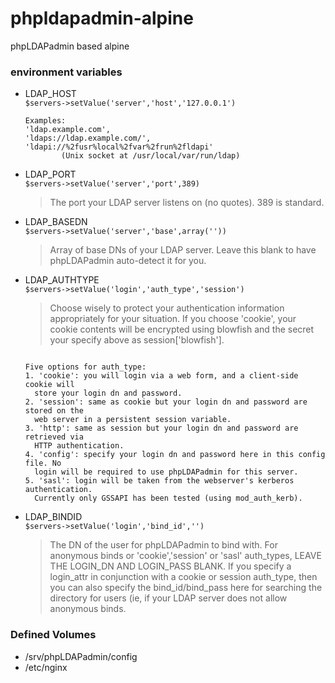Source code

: # phpldapadmin-alpine

phpLDAPadmin based alpine

### environment variables

- LDAP_HOST  
  `$servers->setValue('server','host','127.0.0.1')`  
  ```
  Examples:
  'ldap.example.com',
  'ldaps://ldap.example.com/',
  'ldapi://%2fusr%local%2fvar%2frun%2fldapi'
          (Unix socket at /usr/local/var/run/ldap)
  ```

- LDAP_PORT  
  `$servers->setValue('server','port',389)`  
  >The port your LDAP server listens on (no quotes). 389 is standard.

- LDAP_BASEDN  
  `$servers->setValue('server','base',array(''))`  
  >Array of base DNs of your LDAP server. Leave this blank to have phpLDAPadmin
  auto-detect it for you.

- LDAP_AUTHTYPE  
  `$servers->setValue('login','auth_type','session')`  
  >Choose wisely to protect your authentication information appropriately for
  your situation. If you choose 'cookie', your cookie contents will be
  encrypted using blowfish and the secret your specify above as
  session['blowfish'].
  
  ```

  Five options for auth_type:
  1. 'cookie': you will login via a web form, and a client-side cookie will
    store your login dn and password.
  2. 'session': same as cookie but your login dn and password are stored on the
    web server in a persistent session variable.
  3. 'http': same as session but your login dn and password are retrieved via
    HTTP authentication.
  4. 'config': specify your login dn and password here in this config file. No
    login will be required to use phpLDAPadmin for this server.
  5. 'sasl': login will be taken from the webserver's kerberos authentication.
    Currently only GSSAPI has been tested (using mod_auth_kerb).
  ```

- LDAP_BINDID  
  `$servers->setValue('login','bind_id','')`  

  >The DN of the user for phpLDAPadmin to bind with. For anonymous binds or
  'cookie','session' or 'sasl' auth_types, LEAVE THE LOGIN_DN AND LOGIN_PASS
  BLANK. If you specify a login_attr in conjunction with a cookie or session
  auth_type, then you can also specify the bind_id/bind_pass here for searching
  the directory for users (ie, if your LDAP server does not allow anonymous
  binds.


### Defined Volumes
  - /srv/phpLDAPadmin/config
  - /etc/nginx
--------------------
# Problem requirements
With the line containing "auth_type, then you" as the start and the last line of the material above as the end, copy that run of lines exactly, both ends included, and nothing more.

# Solution for this task
  auth_type, then you can also specify the bind_id/bind_pass here for searching
  the directory for users (ie, if your LDAP server does not allow anonymous
  binds.


### Defined Volumes
  - /srv/phpLDAPadmin/config
  - /etc/nginx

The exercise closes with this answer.